▶ _What is expected_:
Write out all of the records precisely. Skip anything that is a picture.

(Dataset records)
%%
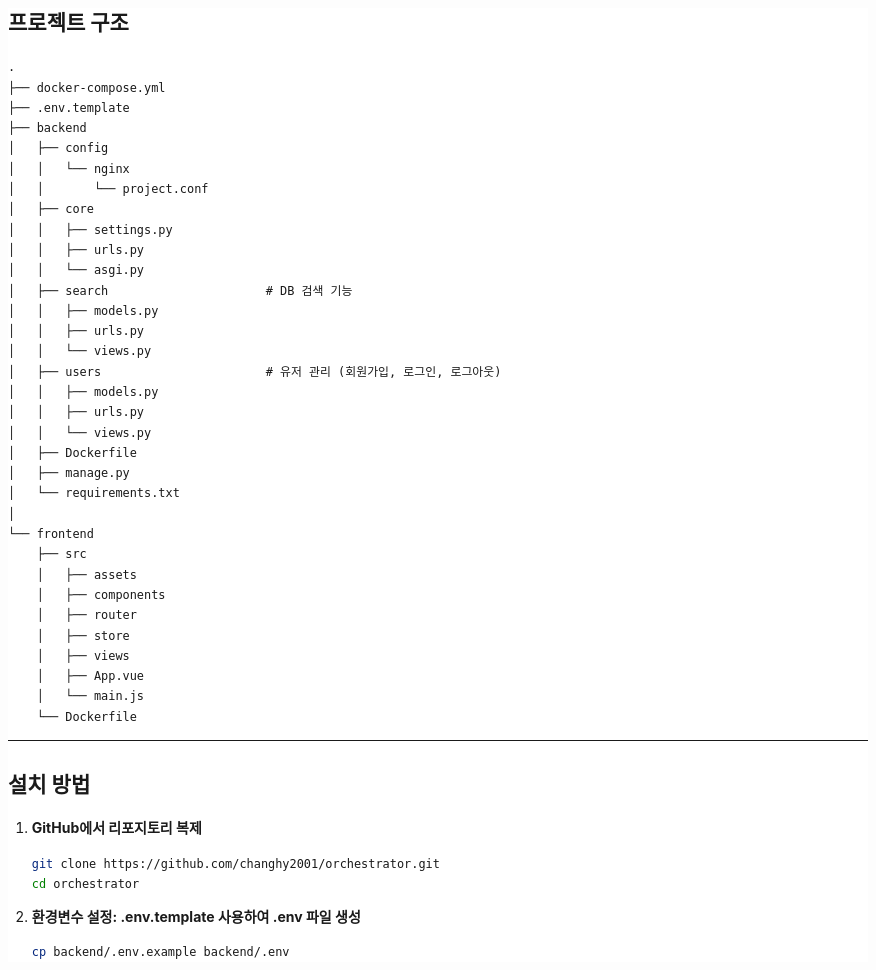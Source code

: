 ## 프로젝트 구조

```plaintext
.
├── docker-compose.yml
├── .env.template
├── backend
│   ├── config
│   │   └── nginx
│   │       └── project.conf 
│   ├── core
│   │   ├── settings.py
│   │   ├── urls.py
│   │   └── asgi.py
│   ├── search                      # DB 검색 기능
│   │   ├── models.py
│   │   ├── urls.py
│   │   └── views.py
│   ├── users                       # 유저 관리 (회원가입, 로그인, 로그아웃)
│   │   ├── models.py
│   │   ├── urls.py
│   │   └── views.py
│   ├── Dockerfile
│   ├── manage.py
│   └── requirements.txt
│
└── frontend
    ├── src
    │   ├── assets
    │   ├── components
    │   ├── router
    │   ├── store
    │   ├── views
    │   ├── App.vue
    │   └── main.js
    └── Dockerfile
```

---

## 설치 방법

1. **GitHub에서 리포지토리 복제**
   ```bash
   git clone https://github.com/changhy2001/orchestrator.git
   cd orchestrator
   ```

2. **환경변수 설정: .env.template 사용하여 .env 파일 생성**
   ```bash
   cp backend/.env.example backend/.env
   ```
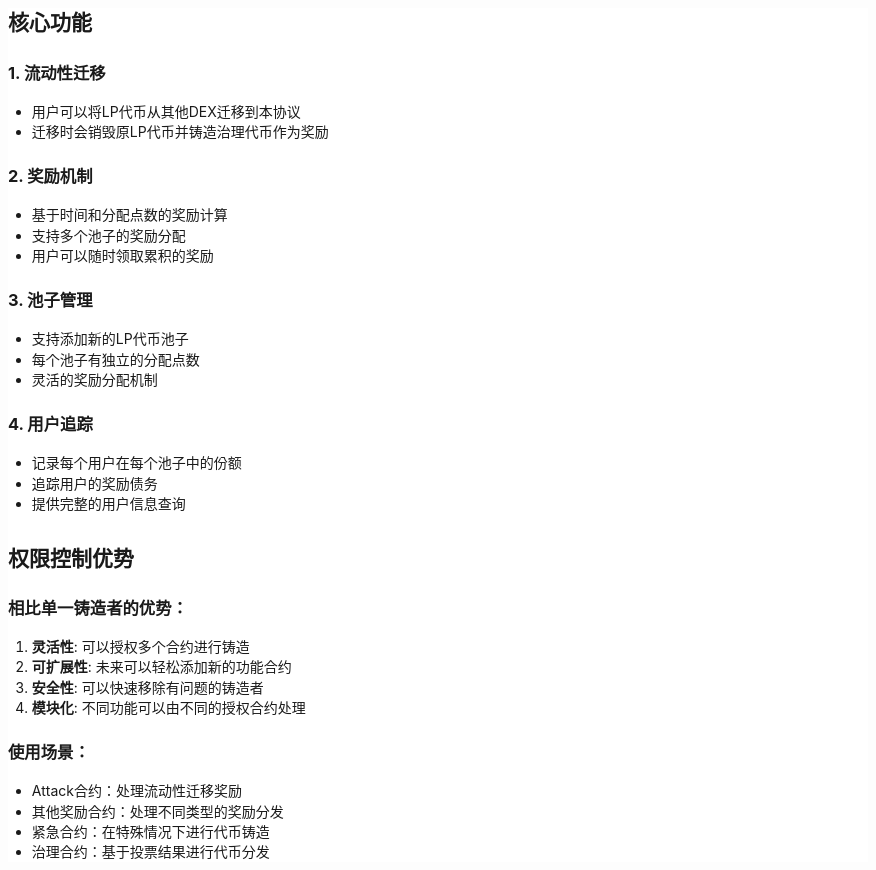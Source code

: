 ## 核心功能

### 1. 流动性迁移
- 用户可以将LP代币从其他DEX迁移到本协议
- 迁移时会销毁原LP代币并铸造治理代币作为奖励

### 2. 奖励机制  
- 基于时间和分配点数的奖励计算
- 支持多个池子的奖励分配
- 用户可以随时领取累积的奖励

### 3. 池子管理
- 支持添加新的LP代币池子
- 每个池子有独立的分配点数
- 灵活的奖励分配机制

### 4. 用户追踪
- 记录每个用户在每个池子中的份额
- 追踪用户的奖励债务
- 提供完整的用户信息查询

## 权限控制优势

### 相比单一铸造者的优势：
1. **灵活性**: 可以授权多个合约进行铸造
2. **可扩展性**: 未来可以轻松添加新的功能合约
3. **安全性**: 可以快速移除有问题的铸造者
4. **模块化**: 不同功能可以由不同的授权合约处理

### 使用场景：
- Attack合约：处理流动性迁移奖励
- 其他奖励合约：处理不同类型的奖励分发
- 紧急合约：在特殊情况下进行代币铸造
- 治理合约：基于投票结果进行代币分发
 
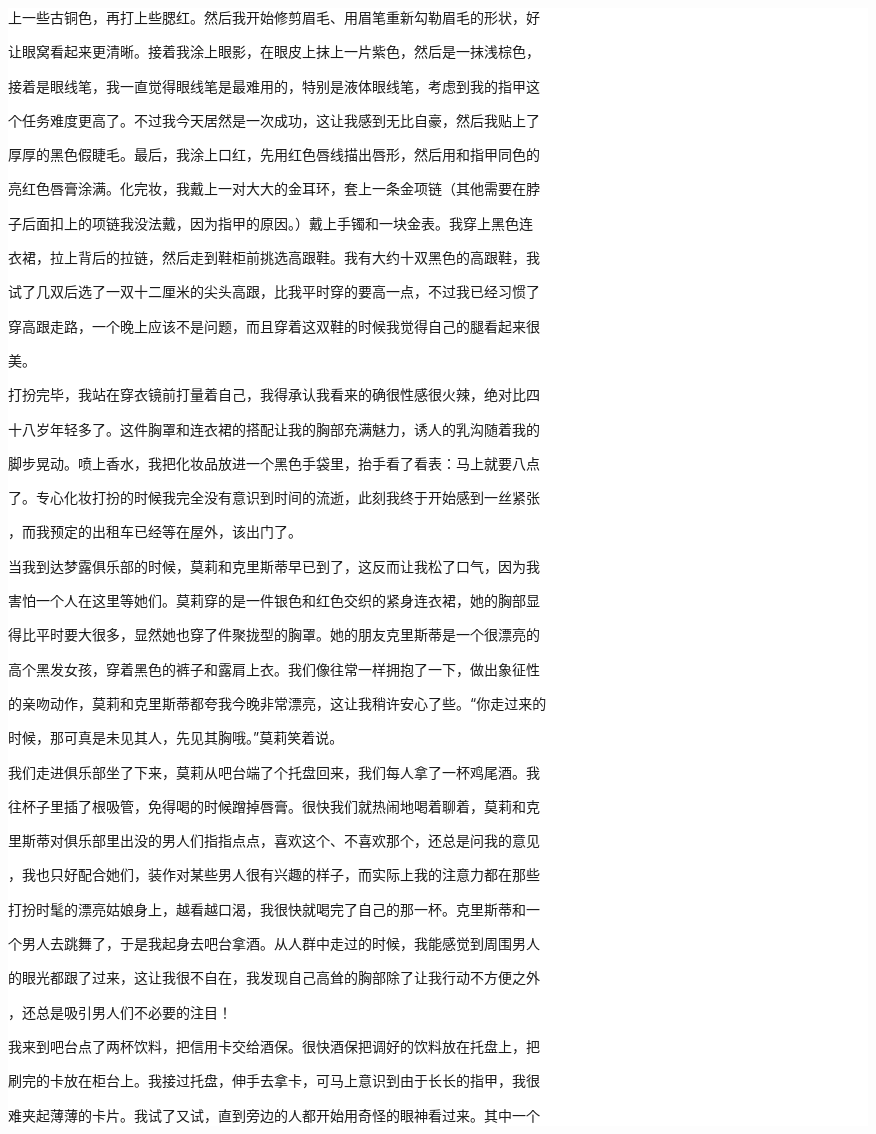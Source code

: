 上一些古铜色，再打上些腮红。然后我开始修剪眉毛、用眉笔重新勾勒眉毛的形状，好

让眼窝看起来更清晰。接着我涂上眼影，在眼皮上抹上一片紫色，然后是一抹浅棕色，

接着是眼线笔，我一直觉得眼线笔是最难用的，特别是液体眼线笔，考虑到我的指甲这

个任务难度更高了。不过我今天居然是一次成功，这让我感到无比自豪，然后我贴上了

厚厚的黑色假睫毛。最后，我涂上口红，先用红色唇线描出唇形，然后用和指甲同色的

亮红色唇膏涂满。化完妆，我戴上一对大大的金耳环，套上一条金项链（其他需要在脖

子后面扣上的项链我没法戴，因为指甲的原因。）戴上手镯和一块金表。我穿上黑色连

衣裙，拉上背后的拉链，然后走到鞋柜前挑选高跟鞋。我有大约十双黑色的高跟鞋，我

试了几双后选了一双十二厘米的尖头高跟，比我平时穿的要高一点，不过我已经习惯了

穿高跟走路，一个晚上应该不是问题，而且穿着这双鞋的时候我觉得自己的腿看起来很

美。

打扮完毕，我站在穿衣镜前打量着自己，我得承认我看来的确很性感很火辣，绝对比四

十八岁年轻多了。这件胸罩和连衣裙的搭配让我的胸部充满魅力，诱人的乳沟随着我的

脚步晃动。喷上香水，我把化妆品放进一个黑色手袋里，抬手看了看表：马上就要八点

了。专心化妆打扮的时候我完全没有意识到时间的流逝，此刻我终于开始感到一丝紧张

，而我预定的出租车已经等在屋外，该出门了。

当我到达梦露俱乐部的时候，莫莉和克里斯蒂早已到了，这反而让我松了口气，因为我

害怕一个人在这里等她们。莫莉穿的是一件银色和红色交织的紧身连衣裙，她的胸部显

得比平时要大很多，显然她也穿了件聚拢型的胸罩。她的朋友克里斯蒂是一个很漂亮的

高个黑发女孩，穿着黑色的裤子和露肩上衣。我们像往常一样拥抱了一下，做出象征性

的亲吻动作，莫莉和克里斯蒂都夸我今晚非常漂亮，这让我稍许安心了些。“你走过来的

时候，那可真是未见其人，先见其胸哦。”莫莉笑着说。

我们走进俱乐部坐了下来，莫莉从吧台端了个托盘回来，我们每人拿了一杯鸡尾酒。我

往杯子里插了根吸管，免得喝的时候蹭掉唇膏。很快我们就热闹地喝着聊着，莫莉和克

里斯蒂对俱乐部里出没的男人们指指点点，喜欢这个、不喜欢那个，还总是问我的意见

，我也只好配合她们，装作对某些男人很有兴趣的样子，而实际上我的注意力都在那些

打扮时髦的漂亮姑娘身上，越看越口渴，我很快就喝完了自己的那一杯。克里斯蒂和一

个男人去跳舞了，于是我起身去吧台拿酒。从人群中走过的时候，我能感觉到周围男人

的眼光都跟了过来，这让我很不自在，我发现自己高耸的胸部除了让我行动不方便之外

，还总是吸引男人们不必要的注目！

我来到吧台点了两杯饮料，把信用卡交给酒保。很快酒保把调好的饮料放在托盘上，把

刷完的卡放在柜台上。我接过托盘，伸手去拿卡，可马上意识到由于长长的指甲，我很

难夹起薄薄的卡片。我试了又试，直到旁边的人都开始用奇怪的眼神看过来。其中一个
%%
▶ _Solved exercise_:
Source code

: ## 프로젝트 구조

```plaintext
.
├── docker-compose.yml
├── .env.template
├── backend
│   ├── config
│   │   └── nginx
│   │       └── project.conf 
│   ├── core
│   │   ├── settings.py
│   │   ├── urls.py
│   │   └── asgi.py
│   ├── search                      # DB 검색 기능
│   │   ├── models.py
│   │   ├── urls.py
│   │   └── views.py
│   ├── users                       # 유저 관리 (회원가입, 로그인, 로그아웃)
│   │   ├── models.py
│   │   ├── urls.py
│   │   └── views.py
│   ├── Dockerfile
│   ├── manage.py
│   └── requirements.txt
│
└── frontend
    ├── src
    │   ├── assets
    │   ├── components
    │   ├── router
    │   ├── store
    │   ├── views
    │   ├── App.vue
    │   └── main.js
    └── Dockerfile
```

---

## 설치 방법

1. **GitHub에서 리포지토리 복제**
   ```bash
   git clone https://github.com/changhy2001/orchestrator.git
   cd orchestrator
   ```

2. **환경변수 설정: .env.template 사용하여 .env 파일 생성**
   ```bash
   cp backend/.env.example backend/.env
   ```
Source code

: ## 核心功能

### 1. 流动性迁移
- 用户可以将LP代币从其他DEX迁移到本协议
- 迁移时会销毁原LP代币并铸造治理代币作为奖励

### 2. 奖励机制  
- 基于时间和分配点数的奖励计算
- 支持多个池子的奖励分配
- 用户可以随时领取累积的奖励

### 3. 池子管理
- 支持添加新的LP代币池子
- 每个池子有独立的分配点数
- 灵活的奖励分配机制

### 4. 用户追踪
- 记录每个用户在每个池子中的份额
- 追踪用户的奖励债务
- 提供完整的用户信息查询

## 权限控制优势

### 相比单一铸造者的优势：
1. **灵活性**: 可以授权多个合约进行铸造
2. **可扩展性**: 未来可以轻松添加新的功能合约
3. **安全性**: 可以快速移除有问题的铸造者
4. **模块化**: 不同功能可以由不同的授权合约处理

### 使用场景：
- Attack合约：处理流动性迁移奖励
- 其他奖励合约：处理不同类型的奖励分发
- 紧急合约：在特殊情况下进行代币铸造
- 治理合约：基于投票结果进行代币分发
 
Source code

: 上一些古铜色，再打上些腮红。然后我开始修剪眉毛、用眉笔重新勾勒眉毛的形状，好

让眼窝看起来更清晰。接着我涂上眼影，在眼皮上抹上一片紫色，然后是一抹浅棕色，

接着是眼线笔，我一直觉得眼线笔是最难用的，特别是液体眼线笔，考虑到我的指甲这

个任务难度更高了。不过我今天居然是一次成功，这让我感到无比自豪，然后我贴上了

厚厚的黑色假睫毛。最后，我涂上口红，先用红色唇线描出唇形，然后用和指甲同色的

亮红色唇膏涂满。化完妆，我戴上一对大大的金耳环，套上一条金项链（其他需要在脖

子后面扣上的项链我没法戴，因为指甲的原因。）戴上手镯和一块金表。我穿上黑色连

衣裙，拉上背后的拉链，然后走到鞋柜前挑选高跟鞋。我有大约十双黑色的高跟鞋，我

试了几双后选了一双十二厘米的尖头高跟，比我平时穿的要高一点，不过我已经习惯了

穿高跟走路，一个晚上应该不是问题，而且穿着这双鞋的时候我觉得自己的腿看起来很

美。

打扮完毕，我站在穿衣镜前打量着自己，我得承认我看来的确很性感很火辣，绝对比四

十八岁年轻多了。这件胸罩和连衣裙的搭配让我的胸部充满魅力，诱人的乳沟随着我的

脚步晃动。喷上香水，我把化妆品放进一个黑色手袋里，抬手看了看表：马上就要八点

了。专心化妆打扮的时候我完全没有意识到时间的流逝，此刻我终于开始感到一丝紧张

，而我预定的出租车已经等在屋外，该出门了。

当我到达梦露俱乐部的时候，莫莉和克里斯蒂早已到了，这反而让我松了口气，因为我

害怕一个人在这里等她们。莫莉穿的是一件银色和红色交织的紧身连衣裙，她的胸部显

得比平时要大很多，显然她也穿了件聚拢型的胸罩。她的朋友克里斯蒂是一个很漂亮的

高个黑发女孩，穿着黑色的裤子和露肩上衣。我们像往常一样拥抱了一下，做出象征性

的亲吻动作，莫莉和克里斯蒂都夸我今晚非常漂亮，这让我稍许安心了些。“你走过来的

时候，那可真是未见其人，先见其胸哦。”莫莉笑着说。

我们走进俱乐部坐了下来，莫莉从吧台端了个托盘回来，我们每人拿了一杯鸡尾酒。我

往杯子里插了根吸管，免得喝的时候蹭掉唇膏。很快我们就热闹地喝着聊着，莫莉和克

里斯蒂对俱乐部里出没的男人们指指点点，喜欢这个、不喜欢那个，还总是问我的意见

，我也只好配合她们，装作对某些男人很有兴趣的样子，而实际上我的注意力都在那些

打扮时髦的漂亮姑娘身上，越看越口渴，我很快就喝完了自己的那一杯。克里斯蒂和一

个男人去跳舞了，于是我起身去吧台拿酒。从人群中走过的时候，我能感觉到周围男人

的眼光都跟了过来，这让我很不自在，我发现自己高耸的胸部除了让我行动不方便之外

，还总是吸引男人们不必要的注目！

我来到吧台点了两杯饮料，把信用卡交给酒保。很快酒保把调好的饮料放在托盘上，把

刷完的卡放在柜台上。我接过托盘，伸手去拿卡，可马上意识到由于长长的指甲，我很

难夹起薄薄的卡片。我试了又试，直到旁边的人都开始用奇怪的眼神看过来。其中一个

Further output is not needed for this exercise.